Google has been issued a €2.4bn fine by EU authorities for breaking antitrust law, following a seven-year investigation by the European Commission.
While Google has kept its responsive statement short, it hinted that the company will consider appealing the ruling in EU courts, which could add years on to proceedings.
In a statement, Kent Walker, senior vice president and general counsel at Google, said: "We respectfully disagree with the conclusions announced today.
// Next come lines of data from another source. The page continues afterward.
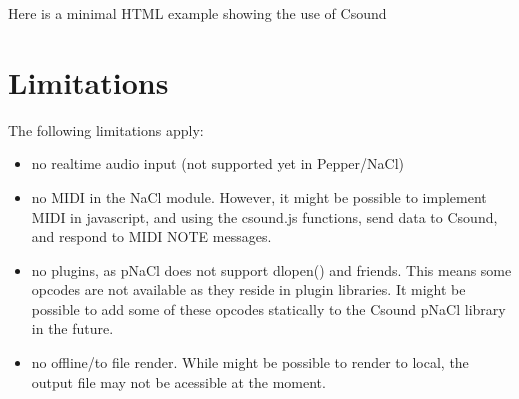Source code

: \documentclass[11pt]{article}
\begin{document}
Here is a minimal HTML example showing the use of Csound



\section{Limitations}

The following limitations apply:

\begin{itemize}
\item no realtime audio input (not supported yet in Pepper/NaCl)
\item no MIDI in the NaCl module. However, it might be possible to implement MIDI in javascript, and using the csound.js functions,
send data to Csound, and respond to MIDI NOTE messages.
\item no plugins, as pNaCl does not support dlopen() and friends. This means some opcodes are not available as they reside in plugin libraries.
It might be possible to add some of these opcodes statically to the Csound pNaCl library in the future.
\item no offline/to file render. While might be possible to render to local, the output file may not be acessible at the moment.
\end {itemize}
\end{document}
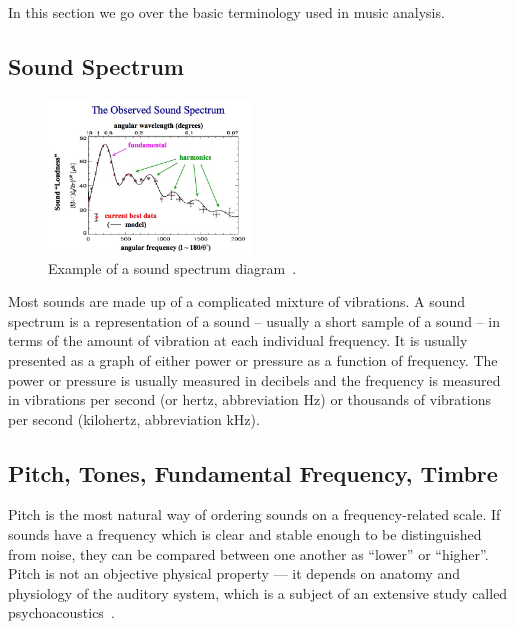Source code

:In this section we go over the basic terminology used in music analysis.

\vspace{10pt}

\subsection{Sound Spectrum}

\begin{figure}
  \vspace{-50pt}

  \begin{center}
    \includegraphics[width=0.48\textwidth]{Figures/soundspectrum}
  \end{center}
  \caption{Example of a sound spectrum diagram~\cite{soundspectrum}.}
  \label{fig:soundspectrumexample}
\end{figure}


Most sounds are made up of a complicated mixture of vibrations. A sound spectrum is a representation of a sound – usually a short sample of a sound – in terms of the amount of vibration at each individual frequency. It is usually presented as a graph of either power or pressure as a function of frequency. The power or pressure is usually measured in decibels and the frequency is measured in vibrations per second (or hertz, abbreviation Hz) or thousands of vibrations per second (kilohertz, abbreviation kHz). 

\vspace{10pt}

\subsection{Pitch, Tones, Fundamental Frequency, Timbre}

Pitch is the most natural way of ordering sounds on a frequency-related scale. If sounds have a frequency which is clear and stable enough to be distinguished from noise, they can be compared between one another as “lower” or “higher”. Pitch is not an objective physical property — it depends on anatomy and physiology of the auditory system, which is a subject of an extensive study called psychoacoustics~\cite{pitch}.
We will review the commission’s decision in detail as we consider an appeal, and we look forward to continuing to make our case.”
The decision centres around Google Shopping – a price comparison feature built into the company’s main search function – with authorities saying Google had "abused its market dominance as a search engine" by giving a search ranking advantage to its own products.
The European Commission has said the company must now end the conduct within 90 days or face penalty payments of up to 5% of the average daily worldwide turnover of Alphabet, Google's parent company.
Commissioner Margrethe Vestager, who is in charge of competition policy, praised Google for coming up with "many innovative products and services that have made a difference to our lives," but caveated: "Google's strategy for its comparison shopping service wasn't just about attracting customers by making its product better than those of its rivals.
"Instead, Google abused its market dominance as a search engine by promoting its own comparison shopping service in its search results, and demoting those of competitors."
She continued: "What Google has done is illegal under EU antitrust rules. It denied other companies the chance to compete on the merits and to innovate. And most importantly, it denied European consumers a genuine choice of services and the full benefits of innovation."
Google is currently embroiled in two further EU antitrust investigations, which it has denied any wrongdoing in. The first around its AdSense business, and another focusing on its partnerships with Android phone manufacturers.
In both cases the European courts have the power to fine Alphabet up to 10% of Alphabet's turnover, which was $90bn last year.
The judgement follows months of speculation around the penalty Google would face, with many predicting that Brussels would sting the tech firm for record amounts.
The move is also likely to provoke comment from senior industry figures in the US, who in the past have criticised the European Commission for seemingly discriminating against American tech companies.
Back in 2016 the antitrust body hit Apple with a $13bn tax bill last, prompting chief executive Tim Cook to pen a lengthy letter in a bid to combat the outcome of the three-year investigation.